Mark Paul: Britain’s striking teachers aim to give government a lesson

Cauldron of industrial action is bubbling in high-tension, low-growth Britain

It was 8am and a chilly five degrees on the picket line at Bishop Thomas Grant Catholic school in Streatham, south London, as National Education Union (NEU) co-leader Mary Bousted explained to assembled media why the teachers were out in the cold instead of inside the classroom.

The crowd parted and an older man in a vintage Riley car pulled up. He raised a clenched fist in mock triumph, dangled a rolled up cigarette from his lip and cranked up the stereo. With his glinted eye and cheeky grin, he looked remarkably like Bill Nighy’s ageing rocker in Love Actually.

“Who the hell is that?” murmured a reporter, as the new arrival stole Bousted’s thunder. He identified himself as John Shaw, a former art teacher and retired 40-year veteran of the school, who wanted to support his younger colleagues. Things were rarely as bad in his day, he said.

Shaw’s theatrical entry encapsulated the free-period giddiness at the start of the teachers’ strikes across England and Wales on Walkout Wednesday, the biggest strikes in Britain in more than a decade and the closest to a general strike since the 1980s.

READ MORE

About 500,000 mostly public sector workers from seven unions arranged co-ordinated action to put pressure on Rishi Sunak’s government to fund large increases to combat the cost-of-living crisis. For months ministers have resisted, citing strained public finances.

About 200,000 teachers were joined by 100,000 civil servants, 70,000 university lecturers, most bus drivers and rail staff, who have been striking intermittently since last summer. Health workers go out again next week. The cauldron of industrial strife is bubbling in high-tension, low-growth Britain.

Natasha De Stefano-Honey has been a history teacher for 14 years: “The last couple have been the worst of my career.”

She said teachers are overworked and underpaid, while staff numbers and morale are low. She attributed the problems to close to 13 years of low or no pay rises since the last big crash. They got an increase of 5 per cent last year but schools had to fund it from existing budgets.

Teachers claim to have had an effective one-fifth cut in the spending power of their salaries since 2010. The cost-of-living crisis, with inflation peaking at 11 per cent recently, brought it to a head. More strikes are pencilled in later this month. De Stefano-Honey is ready.

“I easily do a 12-hour day most days. Sometimes I come in so early, I have to get the night bus into work. I’m constantly exhausted. I love this job but we will keep striking. We won’t give up.”

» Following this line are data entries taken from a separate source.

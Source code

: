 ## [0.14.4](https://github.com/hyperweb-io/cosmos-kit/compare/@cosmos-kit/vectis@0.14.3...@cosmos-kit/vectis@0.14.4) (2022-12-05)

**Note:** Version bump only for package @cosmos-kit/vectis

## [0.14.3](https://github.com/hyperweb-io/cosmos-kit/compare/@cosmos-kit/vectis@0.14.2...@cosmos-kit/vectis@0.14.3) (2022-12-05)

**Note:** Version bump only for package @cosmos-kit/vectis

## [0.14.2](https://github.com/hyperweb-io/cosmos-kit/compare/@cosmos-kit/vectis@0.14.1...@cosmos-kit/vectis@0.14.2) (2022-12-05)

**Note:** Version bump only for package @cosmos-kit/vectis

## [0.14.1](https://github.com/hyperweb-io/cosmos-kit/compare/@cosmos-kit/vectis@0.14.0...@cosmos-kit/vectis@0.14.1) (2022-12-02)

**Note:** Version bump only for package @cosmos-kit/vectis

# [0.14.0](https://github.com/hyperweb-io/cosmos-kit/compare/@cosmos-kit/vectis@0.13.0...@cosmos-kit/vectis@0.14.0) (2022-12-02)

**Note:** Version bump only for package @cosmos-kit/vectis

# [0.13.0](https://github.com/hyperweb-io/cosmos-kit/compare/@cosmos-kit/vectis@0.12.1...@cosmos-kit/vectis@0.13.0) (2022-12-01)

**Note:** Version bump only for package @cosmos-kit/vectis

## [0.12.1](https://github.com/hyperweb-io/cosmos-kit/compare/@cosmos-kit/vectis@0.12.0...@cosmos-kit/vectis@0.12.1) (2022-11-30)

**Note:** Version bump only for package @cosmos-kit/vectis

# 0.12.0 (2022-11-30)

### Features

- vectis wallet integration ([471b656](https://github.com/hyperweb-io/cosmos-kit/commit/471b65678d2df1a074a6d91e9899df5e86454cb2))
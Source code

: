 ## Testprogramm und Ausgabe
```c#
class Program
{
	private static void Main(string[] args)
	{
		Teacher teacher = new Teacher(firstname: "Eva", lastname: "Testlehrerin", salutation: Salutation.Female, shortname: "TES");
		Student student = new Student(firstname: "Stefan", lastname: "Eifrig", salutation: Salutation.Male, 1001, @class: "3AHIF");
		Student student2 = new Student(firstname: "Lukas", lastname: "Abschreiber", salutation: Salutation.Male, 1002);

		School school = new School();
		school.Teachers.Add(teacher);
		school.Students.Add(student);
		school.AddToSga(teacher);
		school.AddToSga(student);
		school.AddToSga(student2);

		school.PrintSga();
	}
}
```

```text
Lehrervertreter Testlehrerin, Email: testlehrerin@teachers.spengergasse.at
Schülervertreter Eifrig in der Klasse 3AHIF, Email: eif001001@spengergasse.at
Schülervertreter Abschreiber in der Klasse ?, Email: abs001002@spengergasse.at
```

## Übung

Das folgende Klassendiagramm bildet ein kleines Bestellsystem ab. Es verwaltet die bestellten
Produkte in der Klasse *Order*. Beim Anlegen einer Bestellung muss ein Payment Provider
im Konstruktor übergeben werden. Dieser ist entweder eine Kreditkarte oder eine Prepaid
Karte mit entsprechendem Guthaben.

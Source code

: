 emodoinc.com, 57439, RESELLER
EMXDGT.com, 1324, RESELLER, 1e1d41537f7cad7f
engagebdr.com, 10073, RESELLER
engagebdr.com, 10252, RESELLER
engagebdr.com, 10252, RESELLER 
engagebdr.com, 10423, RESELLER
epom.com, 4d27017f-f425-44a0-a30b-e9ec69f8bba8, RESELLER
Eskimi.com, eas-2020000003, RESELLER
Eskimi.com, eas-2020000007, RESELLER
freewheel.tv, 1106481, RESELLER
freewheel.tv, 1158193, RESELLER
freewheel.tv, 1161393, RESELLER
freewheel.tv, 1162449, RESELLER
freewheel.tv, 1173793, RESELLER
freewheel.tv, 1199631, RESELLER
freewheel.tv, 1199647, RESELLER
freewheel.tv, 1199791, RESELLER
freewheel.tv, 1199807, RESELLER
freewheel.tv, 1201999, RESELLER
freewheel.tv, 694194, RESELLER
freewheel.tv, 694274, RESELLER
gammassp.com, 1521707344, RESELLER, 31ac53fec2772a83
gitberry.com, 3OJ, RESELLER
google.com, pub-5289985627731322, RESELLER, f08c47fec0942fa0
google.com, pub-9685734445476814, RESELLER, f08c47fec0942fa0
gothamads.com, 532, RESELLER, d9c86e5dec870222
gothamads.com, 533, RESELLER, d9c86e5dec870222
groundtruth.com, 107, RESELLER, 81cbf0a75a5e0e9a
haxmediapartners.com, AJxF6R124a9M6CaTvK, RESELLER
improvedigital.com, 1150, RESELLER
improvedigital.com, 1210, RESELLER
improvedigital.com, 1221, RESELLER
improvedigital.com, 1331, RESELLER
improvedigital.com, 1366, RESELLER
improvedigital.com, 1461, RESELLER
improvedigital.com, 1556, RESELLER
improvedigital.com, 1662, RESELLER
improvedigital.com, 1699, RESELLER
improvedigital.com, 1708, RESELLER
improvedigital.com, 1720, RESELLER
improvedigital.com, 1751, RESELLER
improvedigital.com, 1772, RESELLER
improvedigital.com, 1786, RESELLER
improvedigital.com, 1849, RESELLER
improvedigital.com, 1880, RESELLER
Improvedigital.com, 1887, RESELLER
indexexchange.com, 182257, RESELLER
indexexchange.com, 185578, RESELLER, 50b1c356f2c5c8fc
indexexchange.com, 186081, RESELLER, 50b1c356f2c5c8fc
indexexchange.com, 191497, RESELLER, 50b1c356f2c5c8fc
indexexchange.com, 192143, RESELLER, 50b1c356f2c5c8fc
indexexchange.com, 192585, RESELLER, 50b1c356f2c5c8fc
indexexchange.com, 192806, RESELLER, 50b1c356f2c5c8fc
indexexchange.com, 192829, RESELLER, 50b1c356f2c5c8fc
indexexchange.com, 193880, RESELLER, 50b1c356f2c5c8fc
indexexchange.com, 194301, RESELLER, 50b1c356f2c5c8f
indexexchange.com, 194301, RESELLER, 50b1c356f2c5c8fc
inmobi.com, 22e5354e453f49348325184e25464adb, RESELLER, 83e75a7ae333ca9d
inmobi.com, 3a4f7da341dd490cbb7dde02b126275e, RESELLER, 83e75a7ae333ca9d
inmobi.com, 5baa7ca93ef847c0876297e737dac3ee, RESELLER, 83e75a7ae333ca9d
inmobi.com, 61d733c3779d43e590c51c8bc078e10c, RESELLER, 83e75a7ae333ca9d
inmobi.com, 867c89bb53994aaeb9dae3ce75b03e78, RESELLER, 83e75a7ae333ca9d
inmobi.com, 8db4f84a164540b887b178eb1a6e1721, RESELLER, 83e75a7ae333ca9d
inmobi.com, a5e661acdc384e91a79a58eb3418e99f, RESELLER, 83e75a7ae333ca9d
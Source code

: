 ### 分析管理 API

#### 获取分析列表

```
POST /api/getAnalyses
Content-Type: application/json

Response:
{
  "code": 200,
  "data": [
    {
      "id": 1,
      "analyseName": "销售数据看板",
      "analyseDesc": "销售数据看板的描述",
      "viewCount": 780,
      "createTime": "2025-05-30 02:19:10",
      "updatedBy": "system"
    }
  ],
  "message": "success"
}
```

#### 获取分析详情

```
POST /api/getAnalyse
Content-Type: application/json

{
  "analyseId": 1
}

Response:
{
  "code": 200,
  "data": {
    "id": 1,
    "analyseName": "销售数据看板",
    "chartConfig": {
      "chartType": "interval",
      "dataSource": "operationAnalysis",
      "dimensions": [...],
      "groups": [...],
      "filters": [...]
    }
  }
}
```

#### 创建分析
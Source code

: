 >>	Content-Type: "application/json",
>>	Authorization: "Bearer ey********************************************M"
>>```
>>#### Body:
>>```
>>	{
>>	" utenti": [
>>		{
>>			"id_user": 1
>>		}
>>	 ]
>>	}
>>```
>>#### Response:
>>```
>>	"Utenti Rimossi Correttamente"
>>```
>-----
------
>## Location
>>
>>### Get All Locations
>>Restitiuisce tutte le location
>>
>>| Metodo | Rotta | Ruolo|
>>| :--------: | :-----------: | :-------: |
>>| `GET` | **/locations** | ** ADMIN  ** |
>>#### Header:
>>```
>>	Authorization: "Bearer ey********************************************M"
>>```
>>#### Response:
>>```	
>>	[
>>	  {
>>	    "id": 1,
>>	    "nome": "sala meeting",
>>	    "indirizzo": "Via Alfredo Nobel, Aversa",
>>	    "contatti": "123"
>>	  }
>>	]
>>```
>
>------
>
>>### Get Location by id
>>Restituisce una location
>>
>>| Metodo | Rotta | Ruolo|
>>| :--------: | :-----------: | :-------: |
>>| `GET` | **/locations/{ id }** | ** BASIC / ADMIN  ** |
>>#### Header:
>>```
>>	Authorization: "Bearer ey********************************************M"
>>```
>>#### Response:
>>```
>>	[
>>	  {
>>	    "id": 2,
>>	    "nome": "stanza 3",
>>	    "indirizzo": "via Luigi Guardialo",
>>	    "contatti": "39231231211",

The school’s head of history and politics, Jeremy Taylor, said “teachers are now standing up for themselves”. They want a rise to match inflation, which means a double-digit percentage increase.

“Most teachers I know do 60 hours per week in term time. The staff car park here is usually full at 7.30am and if you come in at 5.30am, there will be teachers parked there already.”

Taylor said the disparate disputes, from ambulance drivers to rail staff, are all linked: “They should not be seen as separate. Working people are fed up in this country after years of real pay cuts.”

More than half of schools were fully or partially shut on Wednesday. Meanwhile, almost no trains ran across Britain, as RMT and Aslef members, who have been offered 8 per cent, walked out once again. The gates at Victoria Station, where trains normally run to Gatwick airport, were locked.

Picketing drivers outside said they weren’t allowed speak on the record to media. But their frustration was made clear, as was their wish that Sunak’s Conservative government would fall.

Closer to Westminster, bemused tourists wandering along Horse Guards Road were greeted by a Public and Commercial Services (PCS) union picket on the steps of the Treasury building, where inside the purse strings are being held tightly. Other striking PCS workers at Britain’s borders disrupted arrivals into the country.

Ellie Clarke, a PCS member who works as an administrator in the cabinet office, said her colleagues are angry at the 2 per cent rise offered to civil servants.

“It’s so scary. Not a day goes by that I don’t worry about money. My rent is half my salary. That’s before I even think about other bills such as gas. I’m one crisis away from having to make really horrible decisions. Will I be homeless? What if something happens to my cat? Can I pay the vet?”

Shortly before lunchtime the various strikers and their supporters assembled at Portland Place near BBC Broadcasting House. The crowd swelled beyond 100,000 and marched through London’s commercial heartland of the West End, before congregating for a noisy rally in Whitehall.

Speaker after speaker implored the strikers to stay the distance, as the government tries to drag out the disputes until inflation lowers. The crowd, by now in carnival atmosphere, roared their approval. They massed at the end of Downing Street. Sunak, in Number 10, must have heard them. Whether he heeds them is another matter, as the government struggles to repair Britain’s battered finances.